Josh Abernathy joshaber at gmail.com
Sat Oct 1 17:45:37 PDT 2011


I wanted to verify that I'm not crazy and I'm not doing something stupid before I create a ticket for this.

The `rake` that comes with MacRuby (both 0.10 and the nightly) seems to always print a full trace when a task raises an exception. For example, if I run:

task :blah do
	raise Exception, 'whatev'
end

With MacRuby, I get:

rake aborted!
whatev
/Volumes/GitHub/Mac/blah/rakefile:2:in `block'
/Library/Frameworks/MacRuby.framework/Versions/0.11/usr/lib/ruby/1.9.2/rake.rb:632:in `block'
/Library/Frameworks/MacRuby.framework/Versions/0.11/usr/lib/ruby/1.9.2/rake.rb:629:in `execute'
/Library/Frameworks/MacRuby.framework/Versions/0.11/usr/lib/ruby/1.9.2/rake.rb:595:in `block'
/Library/Frameworks/MacRuby.framework/Versions/0.11/usr/lib/ruby/1.9.2/monitor.rb:201:in `synchronize'
/Library/Frameworks/MacRuby.framework/Versions/0.11/usr/lib/ruby/1.9.2/rake.rb:588:in `invoke_with_call_chain'
/Library/Frameworks/MacRuby.framework/Versions/0.11/usr/lib/ruby/1.9.2/rake.rb:581:in `invoke'
/Library/Frameworks/MacRuby.framework/Versions/0.11/usr/lib/ruby/1.9.2/rake.rb:2042:in `invoke_task'
/Library/Frameworks/MacRuby.framework/Versions/0.11/usr/lib/ruby/1.9.2/rake.rb:2020:in `block'
/Library/Frameworks/MacRuby.framework/Versions/0.11/usr/lib/ruby/1.9.2/rake.rb:2020:in `block'
/Library/Frameworks/MacRuby.framework/Versions/0.11/usr/lib/ruby/1.9.2/rake.rb:2059:in `standard_exception_handling'
/Library/Frameworks/MacRuby.framework/Versions/0.11/usr/lib/ruby/1.9.2/rake.rb:2014:in `top_level'
/Library/Frameworks/MacRuby.framework/Versions/0.11/usr/lib/ruby/1.9.2/rake.rb:1993:in `run'
/Library/Frameworks/MacRuby.framework/Versions/0.11/usr/bin/macrake:31:in `<main>'

If I run with Ruby 1.9.2, I get:

rake aborted!
whatev

Tasks: TOP => blah
(See full trace by running task with —trace)

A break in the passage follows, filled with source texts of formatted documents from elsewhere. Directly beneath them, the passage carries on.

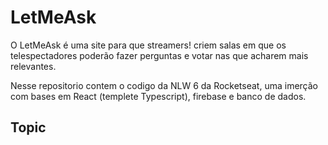 # LetMeAsk 

O LetMeAsk é uma site para que streamers!
criem salas em que os telespectadores poderão fazer perguntas e votar nas que acharem mais relevantes.

Nesse repositorio contem o codigo da NLW 6 da Rocketseat, uma imerção com bases em React (templete Typescript), firebase e banco de dados.


## Topic

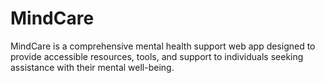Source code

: # MindCare
 MindCare is a comprehensive mental health support web app designed to provide accessible resources, tools, and support to individuals seeking assistance with their mental well-being. 
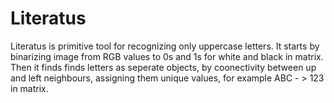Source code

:# Literatus
Literatus is primitive tool for recognizing only uppercase letters. It starts by binarizing image from RGB values to 0s and 1s for white and black in matrix. Then it finds finds letters as seperate objects, by coonectivity between up and left neighbours, assigning them unique values, for example ABC - > 123 in matrix.
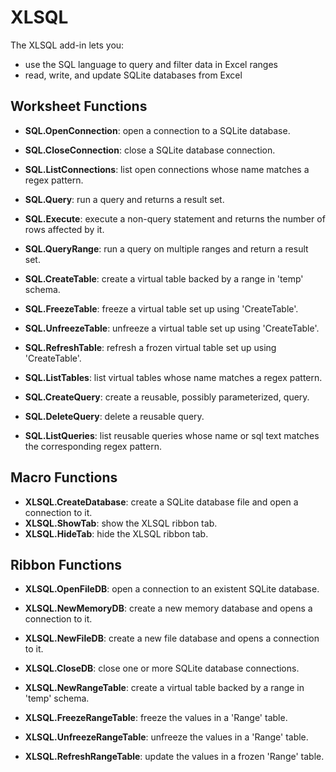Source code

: # XLSQL
The XLSQL add-in lets you:
  - use the SQL language to query and filter data in Excel ranges
  - read, write, and update SQLite databases from Excel

## Worksheet Functions
 - **SQL.OpenConnection**: open a connection to a SQLite database.
 - **SQL.CloseConnection**: close a SQLite database connection.
 - **SQL.ListConnections**: list open connections whose name matches a regex pattern.

 - **SQL.Query**: run a query and returns a result set.
 - **SQL.Execute**: execute a non-query statement and returns the number of rows affected by it.

 - **SQL.QueryRange**: run a query on multiple ranges and return a result set.

 - **SQL.CreateTable**: create a virtual table backed by a range in 'temp' schema.
 - **SQL.FreezeTable**: freeze a virtual table set up using 'CreateTable'.
 - **SQL.UnfreezeTable**: unfreeze a virtual table set up using 'CreateTable'.
 - **SQL.RefreshTable**: refresh a frozen virtual table set up using 'CreateTable'.
 - **SQL.ListTables**: list virtual tables whose name matches a regex pattern.

 - **SQL.CreateQuery**: create a reusable, possibly parameterized, query.
 - **SQL.DeleteQuery**: delete a reusable query.
 - **SQL.ListQueries**: list reusable queries whose name or sql text matches the corresponding regex pattern.


## Macro Functions
 - **XLSQL.CreateDatabase**: create a SQLite database file and open a connection to it.
 - **XLSQL.ShowTab**: show the XLSQL ribbon tab.
 - **XLSQL.HideTab**: hide the XLSQL ribbon tab.

## Ribbon Functions
 - **XLSQL.OpenFileDB**: open a connection to an existent SQLite database.
 - **XLSQL.NewMemoryDB**: create a new memory database and opens a connection to it.
 - **XLSQL.NewFileDB**: create a new file database and opens a connection to it.
 - **XLSQL.CloseDB**: close one or more SQLite database connections.

 - **XLSQL.NewRangeTable**: create a virtual table backed by a range in 'temp' schema.
 - **XLSQL.FreezeRangeTable**: freeze the values in a 'Range' table.
 - **XLSQL.UnfreezeRangeTable**: unfreeze the values in a 'Range' table.
 - **XLSQL.RefreshRangeTable**: update the values in a frozen 'Range' table.
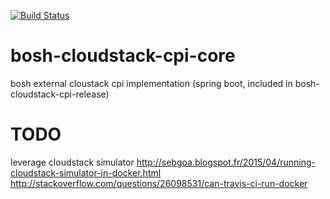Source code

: [![Build Status](https://travis-ci.org/cloudfoundry-community/bosh-cloudstack-cpi-core.png)](https://travis-ci.org/cloudfoundry-community/bosh-cloudstack-cpi-core)

# bosh-cloudstack-cpi-core
bosh external cloustack cpi implementation (spring boot, included in bosh-cloudstack-cpi-release)




# TODO
leverage cloudstack simulator
http://sebgoa.blogspot.fr/2015/04/running-cloudstack-simulator-in-docker.html
http://stackoverflow.com/questions/26098531/can-travis-ci-run-docker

And if I use Ruby 1.9.2 and run `rake` with —trace, I get an output like that of MacRuby. So MacRuby seems to *always* print the full trace, regardless of whether I include the —trace flag. This is pretty annoying when running tests because of the constant visual noise when I get a failed test.

Am I missing something? Is there any way to suppress the trace?